● EXERCISE
Could you set down exactly the lines in the records below between the line holding "relativization FAIL for" and the line holding "counting PASS as", inclusive?

● EXTRACTED ENTRIES

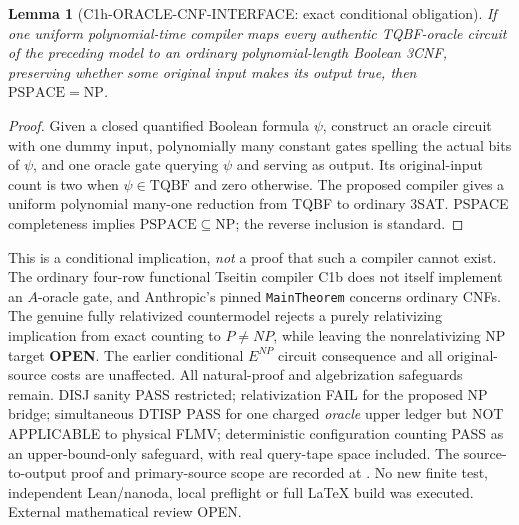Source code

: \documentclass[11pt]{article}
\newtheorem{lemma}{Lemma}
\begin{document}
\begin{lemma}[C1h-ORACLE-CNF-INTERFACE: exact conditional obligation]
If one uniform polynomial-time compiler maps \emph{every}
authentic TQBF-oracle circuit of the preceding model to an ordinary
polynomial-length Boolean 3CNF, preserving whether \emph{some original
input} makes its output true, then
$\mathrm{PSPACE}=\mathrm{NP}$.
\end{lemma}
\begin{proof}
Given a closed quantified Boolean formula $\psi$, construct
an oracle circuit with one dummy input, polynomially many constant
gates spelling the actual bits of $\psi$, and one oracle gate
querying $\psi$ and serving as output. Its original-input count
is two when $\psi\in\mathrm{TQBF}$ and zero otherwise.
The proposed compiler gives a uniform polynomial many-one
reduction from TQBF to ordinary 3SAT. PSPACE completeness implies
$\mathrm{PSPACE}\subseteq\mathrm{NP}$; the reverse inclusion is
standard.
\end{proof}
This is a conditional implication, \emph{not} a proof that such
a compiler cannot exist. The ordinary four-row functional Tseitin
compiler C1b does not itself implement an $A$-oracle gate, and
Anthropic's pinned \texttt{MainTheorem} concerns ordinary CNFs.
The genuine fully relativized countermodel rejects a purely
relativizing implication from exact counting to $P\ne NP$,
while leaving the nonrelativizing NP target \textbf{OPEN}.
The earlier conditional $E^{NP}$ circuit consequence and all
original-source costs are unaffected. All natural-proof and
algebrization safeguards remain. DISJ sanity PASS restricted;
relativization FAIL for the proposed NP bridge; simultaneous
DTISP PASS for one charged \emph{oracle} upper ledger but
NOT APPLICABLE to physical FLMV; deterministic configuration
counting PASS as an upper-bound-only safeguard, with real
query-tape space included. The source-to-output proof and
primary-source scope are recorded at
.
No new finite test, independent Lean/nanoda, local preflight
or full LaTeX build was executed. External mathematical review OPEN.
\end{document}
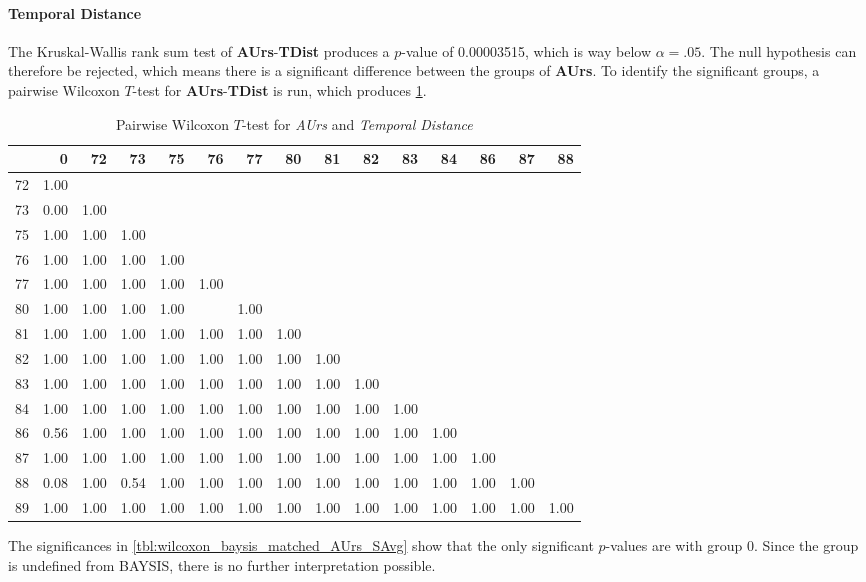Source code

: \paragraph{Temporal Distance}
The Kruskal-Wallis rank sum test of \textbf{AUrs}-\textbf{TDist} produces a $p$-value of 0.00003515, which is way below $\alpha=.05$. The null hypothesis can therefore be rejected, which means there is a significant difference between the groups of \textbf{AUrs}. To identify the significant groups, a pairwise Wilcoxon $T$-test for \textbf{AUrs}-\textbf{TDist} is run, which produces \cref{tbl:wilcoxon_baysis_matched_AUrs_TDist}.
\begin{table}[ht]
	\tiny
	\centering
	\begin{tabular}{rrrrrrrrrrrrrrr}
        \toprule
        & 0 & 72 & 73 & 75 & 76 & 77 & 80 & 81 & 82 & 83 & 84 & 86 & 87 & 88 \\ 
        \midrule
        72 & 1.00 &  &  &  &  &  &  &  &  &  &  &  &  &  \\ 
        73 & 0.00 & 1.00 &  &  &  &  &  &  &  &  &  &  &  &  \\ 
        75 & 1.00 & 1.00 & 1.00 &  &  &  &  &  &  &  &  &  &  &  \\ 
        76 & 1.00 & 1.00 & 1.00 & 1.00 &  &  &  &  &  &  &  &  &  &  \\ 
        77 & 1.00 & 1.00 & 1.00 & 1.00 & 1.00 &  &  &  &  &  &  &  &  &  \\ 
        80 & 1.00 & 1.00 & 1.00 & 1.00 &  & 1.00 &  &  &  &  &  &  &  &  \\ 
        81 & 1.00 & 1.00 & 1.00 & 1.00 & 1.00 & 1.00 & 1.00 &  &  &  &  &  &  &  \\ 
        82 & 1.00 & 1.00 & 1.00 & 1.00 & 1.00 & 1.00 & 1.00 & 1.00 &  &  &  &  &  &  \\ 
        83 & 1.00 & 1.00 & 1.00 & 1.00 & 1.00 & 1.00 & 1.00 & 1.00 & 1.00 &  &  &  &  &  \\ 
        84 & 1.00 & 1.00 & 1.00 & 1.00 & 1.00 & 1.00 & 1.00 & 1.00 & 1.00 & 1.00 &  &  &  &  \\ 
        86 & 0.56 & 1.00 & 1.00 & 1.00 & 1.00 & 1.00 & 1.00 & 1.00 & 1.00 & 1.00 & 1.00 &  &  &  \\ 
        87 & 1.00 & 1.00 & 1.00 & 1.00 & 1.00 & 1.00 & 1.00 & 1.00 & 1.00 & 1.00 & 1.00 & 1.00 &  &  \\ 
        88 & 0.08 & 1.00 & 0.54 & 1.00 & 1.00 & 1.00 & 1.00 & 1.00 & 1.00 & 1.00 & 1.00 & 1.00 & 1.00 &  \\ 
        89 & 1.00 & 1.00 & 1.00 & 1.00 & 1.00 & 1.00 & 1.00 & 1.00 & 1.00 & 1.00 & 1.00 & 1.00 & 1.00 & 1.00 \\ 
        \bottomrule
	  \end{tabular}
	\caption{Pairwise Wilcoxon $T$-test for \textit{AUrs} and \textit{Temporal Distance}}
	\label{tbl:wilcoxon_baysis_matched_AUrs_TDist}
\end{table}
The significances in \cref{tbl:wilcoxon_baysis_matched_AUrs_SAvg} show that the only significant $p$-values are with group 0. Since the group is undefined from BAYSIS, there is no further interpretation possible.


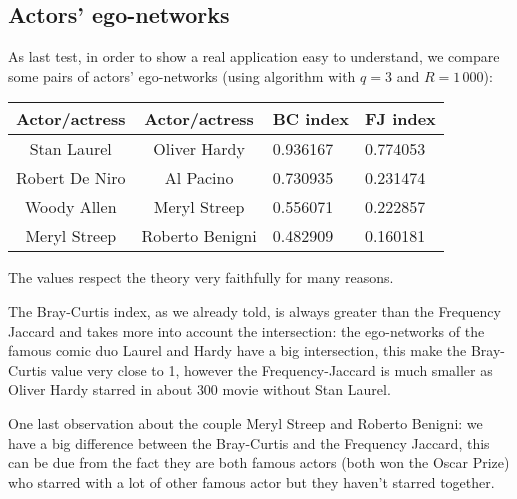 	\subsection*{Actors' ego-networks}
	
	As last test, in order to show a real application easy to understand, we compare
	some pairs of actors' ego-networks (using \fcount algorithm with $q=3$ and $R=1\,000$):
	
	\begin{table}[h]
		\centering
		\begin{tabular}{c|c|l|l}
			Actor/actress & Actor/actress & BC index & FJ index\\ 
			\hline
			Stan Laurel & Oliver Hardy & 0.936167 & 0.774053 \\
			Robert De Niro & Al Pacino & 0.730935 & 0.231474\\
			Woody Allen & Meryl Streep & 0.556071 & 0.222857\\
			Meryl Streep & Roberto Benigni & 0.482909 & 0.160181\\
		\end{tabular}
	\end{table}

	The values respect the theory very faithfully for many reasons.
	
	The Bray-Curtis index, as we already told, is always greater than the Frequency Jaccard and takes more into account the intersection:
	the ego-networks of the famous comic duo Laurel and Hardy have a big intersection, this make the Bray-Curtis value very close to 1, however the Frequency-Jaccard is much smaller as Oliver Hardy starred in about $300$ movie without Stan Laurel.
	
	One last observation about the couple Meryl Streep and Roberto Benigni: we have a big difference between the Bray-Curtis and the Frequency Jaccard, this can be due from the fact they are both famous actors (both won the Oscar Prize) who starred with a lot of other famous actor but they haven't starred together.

==

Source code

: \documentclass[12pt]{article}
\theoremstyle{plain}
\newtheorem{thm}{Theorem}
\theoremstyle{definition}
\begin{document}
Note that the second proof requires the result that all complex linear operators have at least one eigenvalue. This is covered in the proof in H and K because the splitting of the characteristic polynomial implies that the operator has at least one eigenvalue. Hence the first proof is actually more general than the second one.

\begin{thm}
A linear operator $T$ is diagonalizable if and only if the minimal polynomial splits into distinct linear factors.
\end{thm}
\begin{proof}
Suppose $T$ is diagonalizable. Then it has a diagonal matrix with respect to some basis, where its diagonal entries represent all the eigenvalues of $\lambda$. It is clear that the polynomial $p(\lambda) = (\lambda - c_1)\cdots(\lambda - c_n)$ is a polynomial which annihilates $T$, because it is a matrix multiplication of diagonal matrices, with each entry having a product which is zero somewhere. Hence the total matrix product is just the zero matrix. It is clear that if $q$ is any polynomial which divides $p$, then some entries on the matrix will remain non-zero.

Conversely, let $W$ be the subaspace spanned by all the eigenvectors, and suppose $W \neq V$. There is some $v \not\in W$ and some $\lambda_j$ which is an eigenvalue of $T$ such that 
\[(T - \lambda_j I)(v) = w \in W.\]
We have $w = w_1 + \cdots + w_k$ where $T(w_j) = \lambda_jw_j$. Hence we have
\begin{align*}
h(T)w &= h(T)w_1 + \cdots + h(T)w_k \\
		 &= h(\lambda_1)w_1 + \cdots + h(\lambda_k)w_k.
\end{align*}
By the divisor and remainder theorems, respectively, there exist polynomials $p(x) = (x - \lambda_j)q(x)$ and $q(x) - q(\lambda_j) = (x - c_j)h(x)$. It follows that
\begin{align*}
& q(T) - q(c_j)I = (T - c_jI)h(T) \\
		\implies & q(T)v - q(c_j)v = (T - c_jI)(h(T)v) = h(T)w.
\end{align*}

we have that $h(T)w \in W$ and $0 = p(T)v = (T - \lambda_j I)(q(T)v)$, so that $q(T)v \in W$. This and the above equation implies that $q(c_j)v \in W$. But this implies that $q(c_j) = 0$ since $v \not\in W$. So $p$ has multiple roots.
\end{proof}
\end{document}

● TASK ANSWER
relativization FAIL for the proposed NP bridge; simultaneous
DTISP PASS for one charged \emph{oracle} upper ledger but
NOT APPLICABLE to physical FLMV; deterministic configuration
counting PASS as an upper-bound-only safeguard, with real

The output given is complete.